**Your goal**.
Needed from the entries below: every line that holds the word "console".

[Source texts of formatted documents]
BEGIN
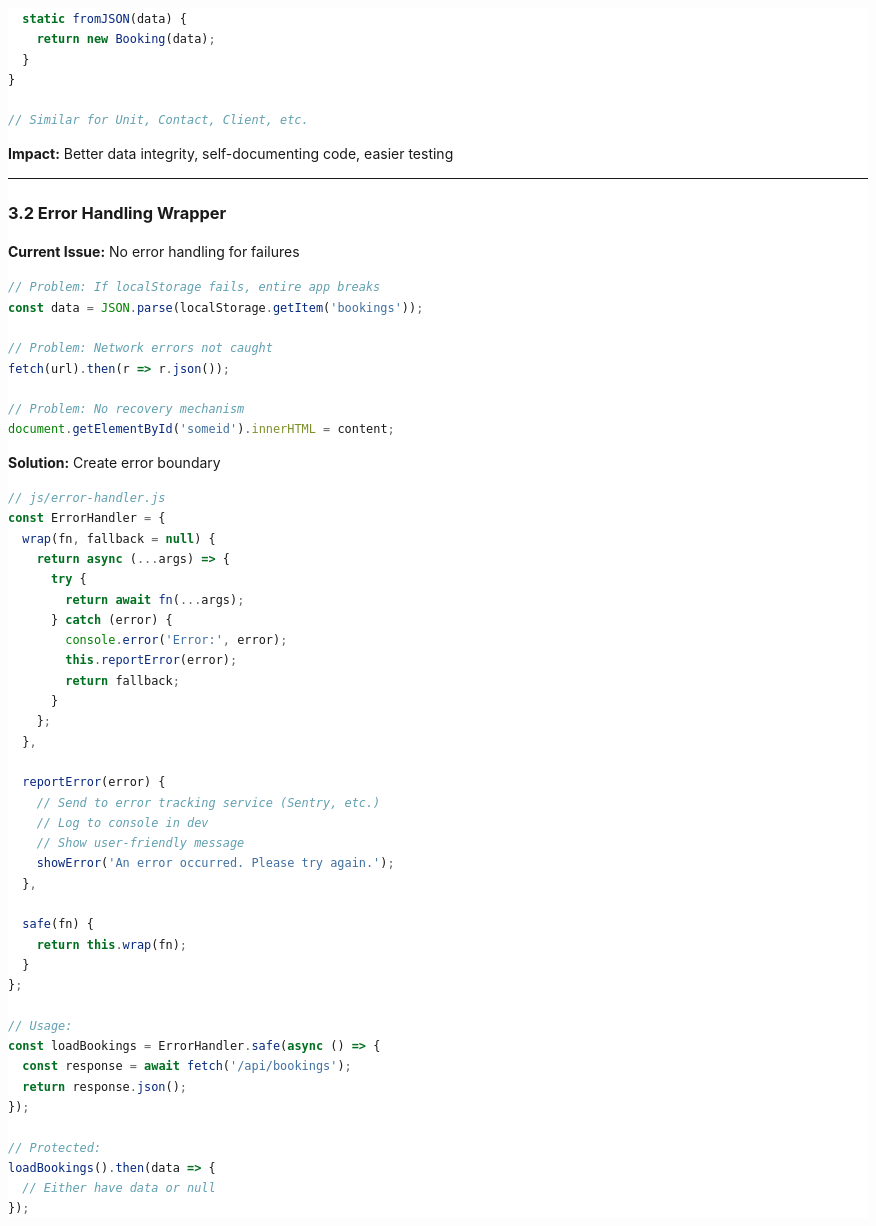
 ```javascript
  static fromJSON(data) {
    return new Booking(data);
  }
}

// Similar for Unit, Contact, Client, etc.
```

**Impact:** Better data integrity, self-documenting code, easier testing

---

### 3.2 Error Handling Wrapper
**Current Issue:** No error handling for failures
```javascript
// Problem: If localStorage fails, entire app breaks
const data = JSON.parse(localStorage.getItem('bookings'));

// Problem: Network errors not caught
fetch(url).then(r => r.json());

// Problem: No recovery mechanism
document.getElementById('someid').innerHTML = content;
```

**Solution:** Create error boundary
```javascript
// js/error-handler.js
const ErrorHandler = {
  wrap(fn, fallback = null) {
    return async (...args) => {
      try {
        return await fn(...args);
      } catch (error) {
        console.error('Error:', error);
        this.reportError(error);
        return fallback;
      }
    };
  },
  
  reportError(error) {
    // Send to error tracking service (Sentry, etc.)
    // Log to console in dev
    // Show user-friendly message
    showError('An error occurred. Please try again.');
  },
  
  safe(fn) {
    return this.wrap(fn);
  }
};

// Usage:
const loadBookings = ErrorHandler.safe(async () => {
  const response = await fetch('/api/bookings');
  return response.json();
});

// Protected:
loadBookings().then(data => {
  // Either have data or null
});
```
END
**Response area**.
        console.error('Error:', error);
    // Log to console in dev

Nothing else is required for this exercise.